Ultimately, McGrath found a service gap and exploited it. “There were a lot of photographers and artists who needed TLC and quality. We were able to create that niche, and now we’re in the black, all the bills are paid and we’re growing,” he says. “Our solution was to become more or less boutique oriented. We’re really good at working with super high quality and understand the concept, but also about speed and making deadlines. We went where most of our competitors couldn’t believe where we were going, which was working with artists and picky professionals.”
Chemical to Inkjet
The third leg of The Blow Up Lab’s stool – technology – began to come to fruition in the early ‘90s with the advent of viable inkjet printers for photo reproductions and graphics. McGrath worked closely with the two forerunners of the time – Encad and HP – and brought inkjet in-house. The switch was relatively sudden since McGrath was certain inkjet was the future. McGrath says the total transition took about ten years. Then around 2000 everything went inkjet at The Blowup Lab.

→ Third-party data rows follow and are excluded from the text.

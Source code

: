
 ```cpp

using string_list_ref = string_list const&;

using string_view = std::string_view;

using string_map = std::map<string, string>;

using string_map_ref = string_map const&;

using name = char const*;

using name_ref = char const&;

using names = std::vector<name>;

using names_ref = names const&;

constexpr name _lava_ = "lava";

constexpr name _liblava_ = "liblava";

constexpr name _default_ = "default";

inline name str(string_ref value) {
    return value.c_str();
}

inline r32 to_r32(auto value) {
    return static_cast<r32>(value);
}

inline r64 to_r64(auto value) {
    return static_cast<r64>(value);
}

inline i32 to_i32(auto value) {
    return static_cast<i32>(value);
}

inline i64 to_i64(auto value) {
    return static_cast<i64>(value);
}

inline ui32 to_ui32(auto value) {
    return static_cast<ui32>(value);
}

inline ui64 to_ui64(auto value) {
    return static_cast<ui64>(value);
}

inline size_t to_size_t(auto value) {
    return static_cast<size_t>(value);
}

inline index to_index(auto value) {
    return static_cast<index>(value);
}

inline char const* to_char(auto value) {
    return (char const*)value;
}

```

“Inkjet technology was in its infant stages in the ‘90s, but look how far it has come. The prints I’m doing now will last substantially longer than the traditional chemical based photo printing we were doing. In the old days, if your processor went down you were in a lot of trouble,” says McGrath. “Early on I decided to follow the money; manufacturers were pouring a lot of capital into the technology so I knew that if we stuck with inkjet it would be a winner. In hindsight it seems totally bloody obvious, but at the time it seemed like a radical departure and people were surprised we did it. We were able to lower our labor costs and the productivity per employee went up substantially. Now we were just putting something on a scanner, scanning it and putting it in Photoshop. We rode that wave in.”

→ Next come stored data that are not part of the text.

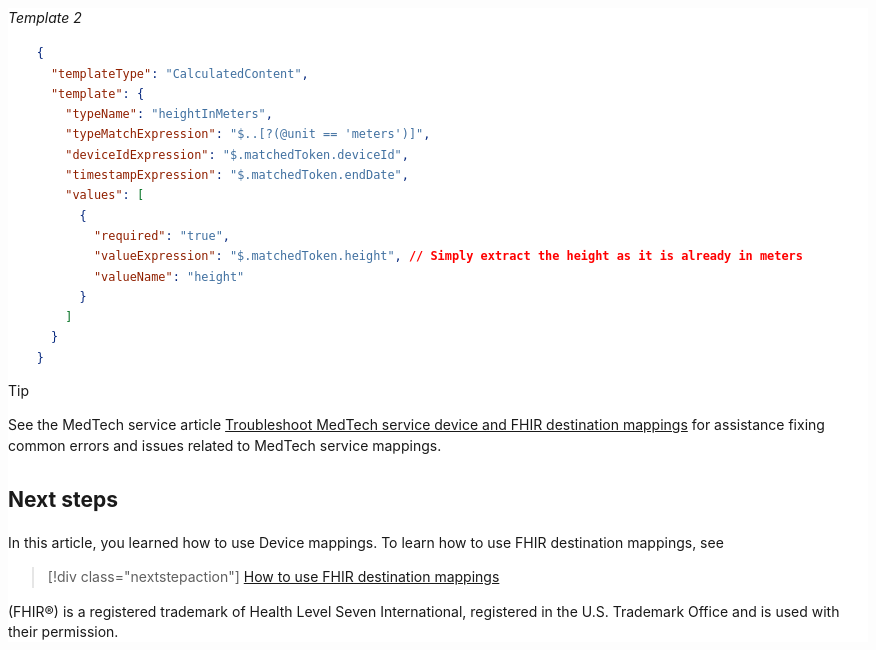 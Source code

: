 *Template 2*

```json
    {
      "templateType": "CalculatedContent",
      "template": {
        "typeName": "heightInMeters",
        "typeMatchExpression": "$..[?(@unit == 'meters')]",
        "deviceIdExpression": "$.matchedToken.deviceId",
        "timestampExpression": "$.matchedToken.endDate",
        "values": [
          {
            "required": "true",
            "valueExpression": "$.matchedToken.height", // Simply extract the height as it is already in meters
            "valueName": "height"
          }
        ]
      }
    }
```

> [!TIP]
> See the MedTech service article [Troubleshoot MedTech service device and FHIR destination mappings](iot-troubleshoot-mappings.md) for assistance fixing common errors and issues related to MedTech service mappings.

## Next steps

In this article, you learned how to use Device mappings. To learn how to use FHIR destination mappings, see

> [!div class="nextstepaction"]
> [How to use FHIR destination mappings](how-to-use-fhir-mappings.md)

(FHIR&#174;) is a registered trademark of Health Level Seven International, registered in the U.S. Trademark Office and is used with their permission.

McGrath has been working with Photoshop since its inception and has mastered the fine art of color management to serve those artists and picky professionals that make up the bulk of his clients. The key is in the interface between software and hardware; The Blow Up Lab creates custom profiles for almost every project, ensuring a color workflow that is both consistent and designed for the client.
The Blow Up Lab’s printer stable now includes a 64-inch wide Epson Stylus Pro 11880, a 72-inch Roland low-solvent, two Canon iPF8100s and an Epson 4900. McGrath estimates that the split between fine art and fine photo and commercial work is about 50/50.
“We do a lot of canvas and vinyl printing and our work often blends classic fine art reproduction with projects that are more institutional, such as some huge murals we printed for Pixar and museum projects” McGrath says.